Abeta42-induced neurodegeneration via an age-dependent autophagic-lysosomal injury in Drosophila

Abstract

The mechanism of widespread neuronal death occurring in Alzheimer's disease (AD) remains enigmatic even after extensive investigation during the last two decades. Amyloid beta 42 peptide (Abeta(1-42)) is believed to play a causative role in the development of AD. Here we expressed human Abeta(1-42) and amyloid beta 40 (Abeta(1-40)) in Drosophila neurons. Abeta(1-42) but not Abeta(1-40) causes an extensive accumulation of autophagic vesicles that become increasingly dysfunctional with age. Abeta(1-42)-induced impairment of the degradative function, as well as the structural integrity, of post-lysosomal autophagic vesicles triggers a neurodegenerative cascade that can be enhanced by autophagy activation or partially rescued by autophagy inhibition.
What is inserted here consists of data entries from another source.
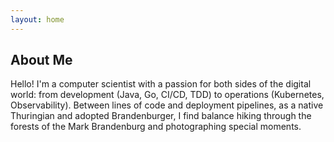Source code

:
 ```yaml
---
layout: home
---
```


## About Me

Hello! I'm a computer scientist with a passion for both sides of the digital world: from development (Java, Go, CI/CD, TDD) to operations (Kubernetes, Observability). Between lines of code and deployment pipelines, as a native Thuringian and adopted Brandenburger, I find balance hiking through the forests of the Mark Brandenburg and photographing special moments.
Compromise and leakage from post-lysosomal vesicles result in cytosolic acidification, additional damage to membranes and organelles, and erosive destruction of cytoplasm leading to eventual neuron death. Neuronal autophagy initially appears to play a pro-survival role that changes in an age-dependent way to a pro-death role in the context of Abeta(1-42) expression. Our in vivo observations provide a mechanistic understanding for the differential neurotoxicity of Abeta(1-42) and Abeta(1-40), and reveal an Abeta(1-42)-induced death execution pathway mediated by an age-dependent autophagic-lysosomal injury.

Figure 1. Aβ_1–40 and Aβ_1–42 have differential neurotoxicity.

(A–B) Aβ_1–42 but not Aβ_1–40 expression decreases fly lifespan (A) and climbing ability (B) (lifespan assay, N = 953, 633 and 965 for three parallel cohorts of control, Aβ_1–40 and Aβ_1–42 flies respectively; data are the mean±SEM; climbing assay, N = 160 for all three cohorts). Note that survival rates correlate well with climbing ability in control and Aβ_1–40 flies. However, 88% of Aβ_1–42 flies at 16 days survive with only 5% maintaining active climbing ability. Aβ_1–42 flies thus have accelerated neurological deficits that precede animal death. (C) Levels of Aβ transcripts in fly heads are significantly higher for Aβ_1–40 relative to Aβ_1–42 (data are the mean+SEM, N = 3 for each group, two-tailed P value by student's t test). (D–E) Cytosolic GFP fluorescence exhibits an even distribution in Aβ_1–40 flies (16-day-old adult, D) in contrast to an extensive accumulation of punctate structures in an age- and region-matched Aβ_1–42 sample (E). GFP fluorescence in the Aβ_1–42 sample is decreased in cytosol (arrowheads) but especially bright in puncta (arrows). Some neuronal somas appear abnormally large (stars). Cellular boundaries also appear to be indistinct (arrowheads). Note that cytosolic GFP expression is independent of the expression of Aβ_1–40 or Aβ_1–42 thus the fluorescent puncta are not likely to be the structure of Aβ_1–42 aggregation. (F) An age-dependent increase of fluorescent puncta in Aβ_1–42-targeted neurons (data are mean+SEM, two-tailed P values by student's t test, n = 9 for each group). Scale bars = 5 µm.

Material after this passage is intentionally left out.